Becoming a world chess champion may be, decidedly, the most extraordinary feat one can perform as it is captured in a halo of glory; a colossal achievement. You can say with serious conviction, that, barring one rare exception, such a feat would not occur twice in a chess player’s lifetime. To convert the fusion of one’s thought into decisive action so as to seize the remotest of titles, respectfully referred to as “the holy grail of chess,” tends to be exhilarating for country and individual. The nations which have realized this infrequent and awesome distinction are few in number.
Russia, and before that the Soviet Union, led the way for creating world chess champions. Chess has always occupied a disproportionate place in the Russian psyche. It forms part of the national identity. Although the Bolsheviks who overthrew the last czar in 1917 initially disparaged the game as bourgeois, there were still some, millions, who continued to indulge chess.
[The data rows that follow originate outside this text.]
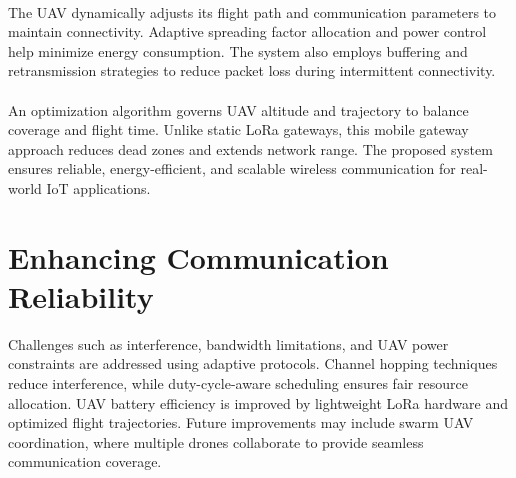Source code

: \paragraph{}
The UAV dynamically adjusts its flight path and communication parameters to maintain connectivity. Adaptive spreading factor allocation and power control help minimize energy consumption. The system also employs buffering and retransmission strategies to reduce packet loss during intermittent connectivity.

\paragraph{}
An optimization algorithm governs UAV altitude and trajectory to balance coverage and flight time. Unlike static LoRa gateways, this mobile gateway approach reduces dead zones and extends network range. The proposed system ensures reliable, energy-efficient, and scalable wireless communication for real-world IoT applications.

\section{Enhancing Communication Reliability}
Challenges such as interference, bandwidth limitations, and UAV power constraints are addressed using adaptive protocols. Channel hopping techniques reduce interference, while duty-cycle-aware scheduling ensures fair resource allocation. UAV battery efficiency is improved by lightweight LoRa hardware and optimized flight trajectories. Future improvements may include swarm UAV coordination, where multiple drones collaborate to provide seamless communication coverage.\cite{inbook}\cite{inproceedings}
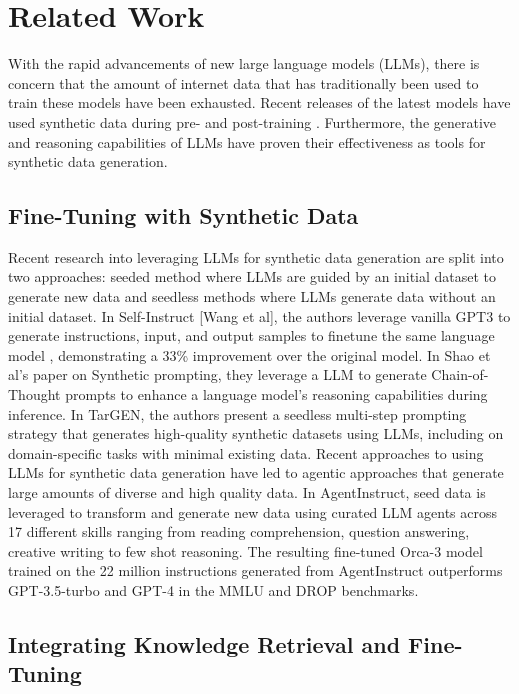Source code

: \section{Related Work}

With the rapid advancements of new large language models (LLMs), there is
concern that the amount of internet data that has traditionally been used to
train these models have been exhausted. Recent releases of the latest models
have used synthetic data during pre- and post-training \citep{abdin_phi-3_2024,
dubey_llama_2024, bai_qwen_2023}. Furthermore, the generative and reasoning
capabilities of LLMs have proven their effectiveness as tools for synthetic data
generation.

\subsection{Fine-Tuning with Synthetic Data}

Recent research into leveraging LLMs for synthetic data generation are split
into two approaches: seeded method where LLMs are guided by an initial dataset
to generate new data and seedless methods where LLMs generate data without an
initial dataset. In Self-Instruct [Wang et al], the authors leverage vanilla
GPT3 to generate instructions, input, and output samples to finetune the same
language model , demonstrating a 33\% improvement over the original model. In
Shao et al’s paper on Synthetic prompting, they leverage a LLM to generate
Chain-of-Thought prompts to enhance a language model’s reasoning capabilities
during inference. In TarGEN, the authors present a seedless multi-step prompting
strategy that generates high-quality synthetic datasets using LLMs, including on
domain-specific tasks with minimal existing data. Recent approaches to using
LLMs for synthetic data generation have led to agentic approaches that generate
large amounts of diverse and high quality data. In AgentInstruct, seed data is
leveraged to transform and generate new data using curated LLM agents across 17
different skills ranging from reading comprehension, question answering,
creative writing to few shot reasoning. The resulting fine-tuned Orca-3 model
trained on the 22 million instructions generated from AgentInstruct outperforms
GPT-3.5-turbo and GPT-4 in the MMLU and DROP benchmarks.

\subsection{Integrating Knowledge Retrieval and Fine-Tuning}

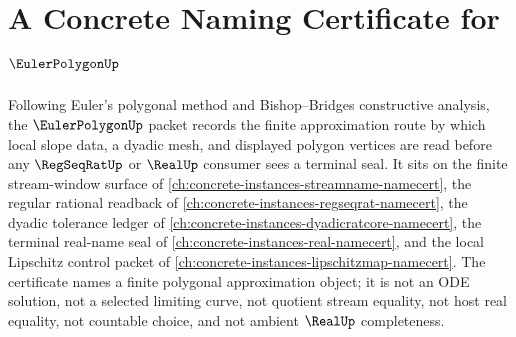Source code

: \chapter{A Concrete Naming Certificate for $\EulerPolygonUp$}
\label{ch:concrete-instances-euler-polygon-namecert}

Following Euler's polygonal method and Bishop--Bridges constructive analysis, the $\EulerPolygonUp$ packet records the finite approximation route by which local slope data, a dyadic mesh, and displayed polygon vertices are read before any $\RegSeqRatUp$ or $\RealUp$ consumer sees a terminal seal. It sits on the finite stream-window surface of \autoref{ch:concrete-instances-streamname-namecert}, the regular rational readback of \autoref{ch:concrete-instances-regseqrat-namecert}, the dyadic tolerance ledger of \autoref{ch:concrete-instances-dyadicratcore-namecert}, the terminal real-name seal of \autoref{ch:concrete-instances-real-namecert}, and the local Lipschitz control packet of \autoref{ch:concrete-instances-lipschitzmap-namecert}. The certificate names a finite polygonal approximation object; it is not an ODE solution, not a selected limiting curve, not quotient stream equality, not host real equality, not countable choice, and not ambient $\RealUp$ completeness.

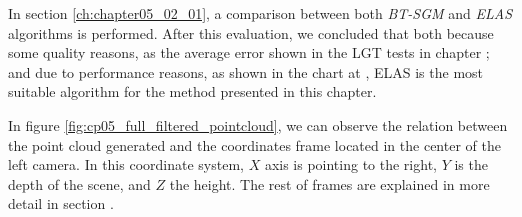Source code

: In section \ref{ch:chapter05_02_01}, a comparison between both \emph{BT-SGM} and \emph{ELAS} algorithms is performed. After this evaluation, we concluded that both because some quality reasons, as the average error shown in the \ac{LGT} tests in chapter ; and due to performance reasons, as shown in the chart at , ELAS is the most suitable algorithm for the method presented in this chapter.

In figure \ref{fig:cp05_full_filtered_pointcloud}, we can observe the relation between the point cloud generated and the coordinates frame located in the center of the left camera. In this coordinate system, $X$ axis is pointing to the right, $Y$ is the depth of the scene, and $Z$ the height. The rest of frames are explained in more detail in section .

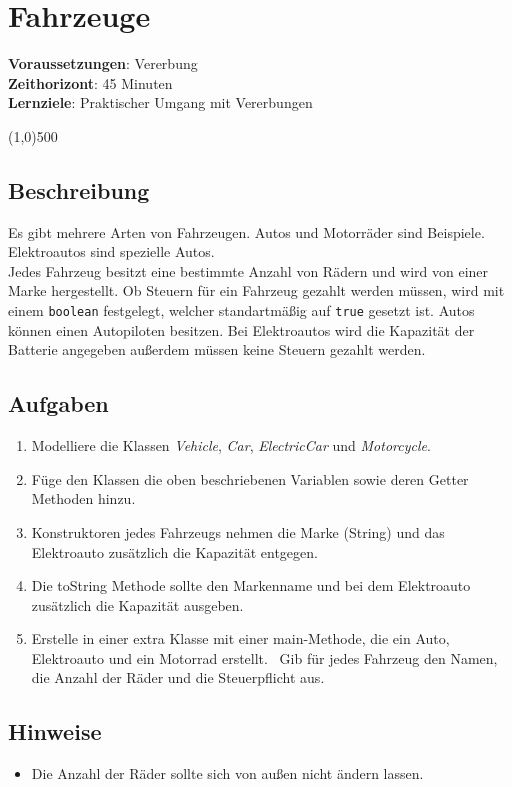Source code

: 

\chapter*{Fahrzeuge}

\headingfont
\parbox {\textwidth}{
    \textbf{Voraussetzungen}: Vererbung \\
    \textbf{Zeithorizont}: 45 Minuten \\
    \textbf{Lernziele}: Praktischer Umgang mit Vererbungen
}

\normalfont
\begin{center}
\line(1,0){500}
\end{center}
\vspace{1cm}

\section*{Beschreibung}
Es gibt mehrere Arten von Fahrzeugen. Autos und Motorräder sind Beispiele. Elektroautos sind spezielle Autos. \\
Jedes Fahrzeug besitzt eine bestimmte Anzahl von Rädern und wird von einer Marke hergestellt.
Ob Steuern für ein Fahrzeug gezahlt werden müssen, wird mit einem \texttt{boolean} festgelegt, welcher standartmäßig auf \texttt{true} gesetzt ist.
Autos können einen Autopiloten besitzen. Bei Elektroautos wird die Kapazität der Batterie angegeben außerdem müssen keine Steuern gezahlt werden.

\section*{Aufgaben}
\begin{enumerate}
     \item Modelliere die Klassen \textit{Vehicle}, \textit{Car}, \textit{ElectricCar} und \textit{Motorcycle}.
     \item Füge den Klassen die oben beschriebenen Variablen sowie deren Getter Methoden hinzu.
     \item Konstruktoren jedes Fahrzeugs nehmen die Marke (String) und das Elektroauto zusätzlich die Kapazität entgegen.
     \item Die toString Methode sollte den Markenname und bei dem Elektroauto zusätzlich die Kapazität ausgeben.
     \item Erstelle in einer extra Klasse mit einer main-Methode, die ein Auto, Elektroauto und ein Motorrad erstellt. \
            Gib für jedes Fahrzeug den Namen, die Anzahl der Räder und die Steuerpflicht aus.
\end{enumerate}

\section*{Hinweise}
\begin{itemize}
    \item Die Anzahl der Räder sollte sich von außen nicht ändern lassen.
\end{itemize}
Lenin was among them; an ardent player. One speculative view is that the Soviets recognized the political and ideological value of the sport, eventually succeeding in turning the ancient game into one of the self-identifying marks of emerging Soviet culture. The country dominated chess lavishly for the second half of the 20th century.
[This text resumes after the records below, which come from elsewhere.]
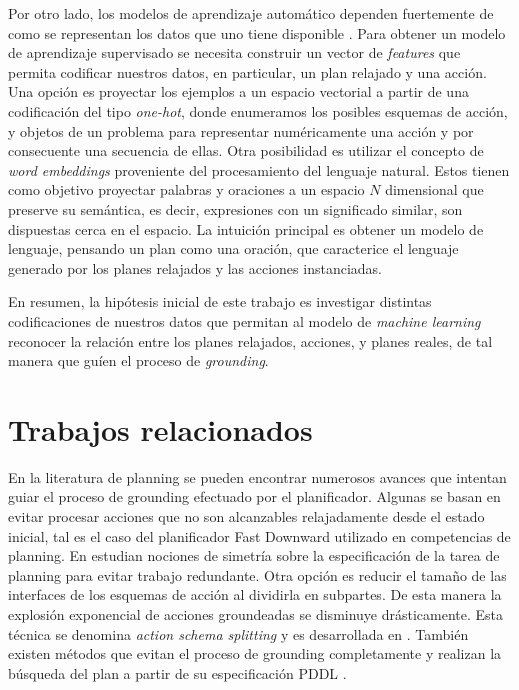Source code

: Por otro lado, los modelos de aprendizaje automático dependen fuertemente de
como se representan los datos que uno tiene disponible \citep{Heaton-2016-AnEA}.
Para obtener un modelo de aprendizaje supervisado se necesita construir un
vector de \emph{features} que permita codificar nuestros datos, en particular,
un plan relajado y una acción. Una opción es proyectar los ejemplos a un espacio
vectorial a partir de una codificación del tipo \emph{one-hot}, donde enumeramos
los posibles esquemas de acción, y objetos de un problema para representar
numéricamente una acción y por consecuente una secuencia de ellas. Otra
posibilidad es utilizar el concepto de \emph{word embeddings} \citep{Mikolov-Ilya-Kai-Greg-Jeffrey-2013,
Pennington-Jeffrey-Socher-Richard-Manning-Christopher-2014,
Bojanowski-Grave-Joulin-Mikolov-2016} proveniente del
procesamiento del lenguaje natural. Estos tienen como objetivo proyectar
palabras y oraciones a un espacio $N$ dimensional que preserve su semántica, es
decir, expresiones con un significado similar, son dispuestas cerca en el
espacio. La intuición principal es obtener un
modelo de lenguaje, pensando un plan como una oración, que caracterice el
lenguaje generado por los planes relajados y las acciones instanciadas. 

En resumen, la hipótesis inicial de este trabajo es investigar distintas
codificaciones de nuestros datos que permitan al modelo de \emph{machine
learning} reconocer la relación entre los planes relajados, acciones, y planes
reales, de tal manera que guíen el proceso de \emph{grounding}.

\section{Trabajos relacionados}

En la literatura de planning se pueden encontrar numerosos avances que intentan
guiar el proceso de grounding efectuado por el planificador. Algunas se
basan en evitar procesar acciones que no son alcanzables relajadamente desde el
estado inicial, tal es el caso del planificador Fast Downward
\citep{Helmert-2011} utilizado en competencias de planning. En
\citep{Röger_Sievers_Katz_2018} estudian nociones de simetría sobre la
especificación de la tarea de planning para evitar trabajo redundante. Otra
opción es reducir el tamaño de las interfaces de los esquemas de acción al
dividirla en subpartes. De esta manera la explosión exponencial de acciones
groundeadas se disminuye drásticamente. Esta técnica se denomina \emph{action
schema splitting} y es desarrollada en
\citep{Areces_Bustos_Dominguez_Hoffmann_2014}. También existen métodos que
evitan el proceso de grounding completamente y realizan la búsqueda del plan a
partir de su especificación PDDL \citep{Penberthy-1992}.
The official world chess championship is generally regarded as beginning in 1886. From that year until 1946, the champion set the terms of the match which required all challengers to raise a sizable stake and aspire to defeat the champion in a match in order to claim the title of world champion. Up until 1946, there was no official organizing body which administered chess. FIDE, the World Chess Federation, began administering chess in a structured fashion after 1946. Before 1946, rules were made and broken. For example, when Alekhine captured the world championship title from Capablanca in 1927, he refused the Cuban chess machine a rematch. Capablanca passed on without having a replay to which he was entitled. Rubinstein and Nimzowitsch also challenged Capablanca, considered to be the most accomplished chess player in the early 1920s, but only Alekhine was capable of putting up the sum of US$10,000 which Capablanca demanded.
The countries which have produced men world chess champions are the Soviet Union-Russia, Germany, Cuba, the Netherlands, France, United States of America, Bulgaria, India, Ukraine, Uzbekistan and Norway. Eleven countries in all! Some countries have touched the perimeter of that circle attempting to enter it on occasions, but were categorically denied through their losses, often never gaining the opportunity again, even as a country, to play for the title. Karpov and Anand were two exceptions; the former opposed Kasparov for a second time while the latter took on Carlsen. They both lost in their return matches. Only Alexander Alekhine, world champion from 1927-1935 and 1937-1946, a Soviet émigré playing under the French flag, lost the undisputed FIDE world championship title in 1935 to the Netherlands’ Max Euwe and retrieved it two years later. The current world chess champion is Norway’s Magnus Carlsen. FIDE administers a women’s world championship also.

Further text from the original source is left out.